### Work to be completed
Pull each line holding the word "nombre" from the data.

[Saved entries]
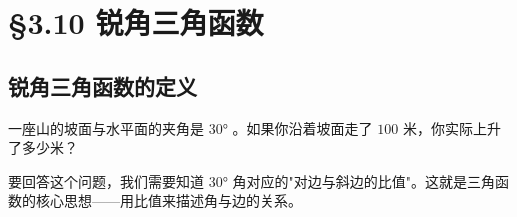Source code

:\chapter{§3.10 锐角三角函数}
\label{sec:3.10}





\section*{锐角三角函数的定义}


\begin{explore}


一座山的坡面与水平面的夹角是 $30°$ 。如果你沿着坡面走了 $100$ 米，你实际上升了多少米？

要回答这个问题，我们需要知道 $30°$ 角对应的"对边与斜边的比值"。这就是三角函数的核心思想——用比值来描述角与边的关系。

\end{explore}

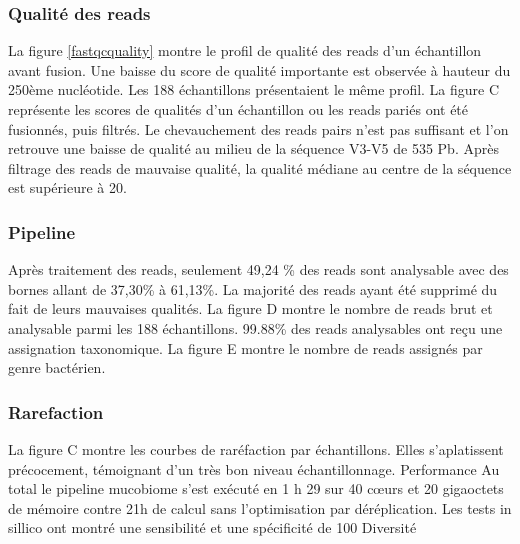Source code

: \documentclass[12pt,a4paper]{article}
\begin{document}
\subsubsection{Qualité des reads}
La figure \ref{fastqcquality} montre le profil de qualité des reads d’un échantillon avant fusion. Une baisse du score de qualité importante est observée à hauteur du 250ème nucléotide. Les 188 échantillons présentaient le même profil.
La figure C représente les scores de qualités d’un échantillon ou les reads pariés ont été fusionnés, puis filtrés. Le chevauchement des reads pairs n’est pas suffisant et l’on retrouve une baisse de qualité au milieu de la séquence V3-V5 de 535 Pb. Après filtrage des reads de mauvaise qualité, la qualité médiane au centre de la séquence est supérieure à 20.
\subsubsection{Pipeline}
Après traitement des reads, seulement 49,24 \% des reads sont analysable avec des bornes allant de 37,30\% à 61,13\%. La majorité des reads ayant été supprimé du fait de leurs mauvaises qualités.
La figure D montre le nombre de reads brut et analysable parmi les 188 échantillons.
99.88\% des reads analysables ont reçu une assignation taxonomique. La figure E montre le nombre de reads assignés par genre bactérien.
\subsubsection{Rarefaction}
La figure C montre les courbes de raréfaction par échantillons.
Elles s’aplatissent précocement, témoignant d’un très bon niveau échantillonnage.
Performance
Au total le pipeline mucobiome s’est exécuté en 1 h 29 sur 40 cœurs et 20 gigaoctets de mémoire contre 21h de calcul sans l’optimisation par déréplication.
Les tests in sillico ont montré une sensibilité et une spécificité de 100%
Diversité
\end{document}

### Finished task
La figure D montre le nombre de reads brut et analysable parmi les 188 échantillons.
99.88\% des reads analysables ont reçu une assignation taxonomique. La figure E montre le nombre de reads assignés par genre bactérien.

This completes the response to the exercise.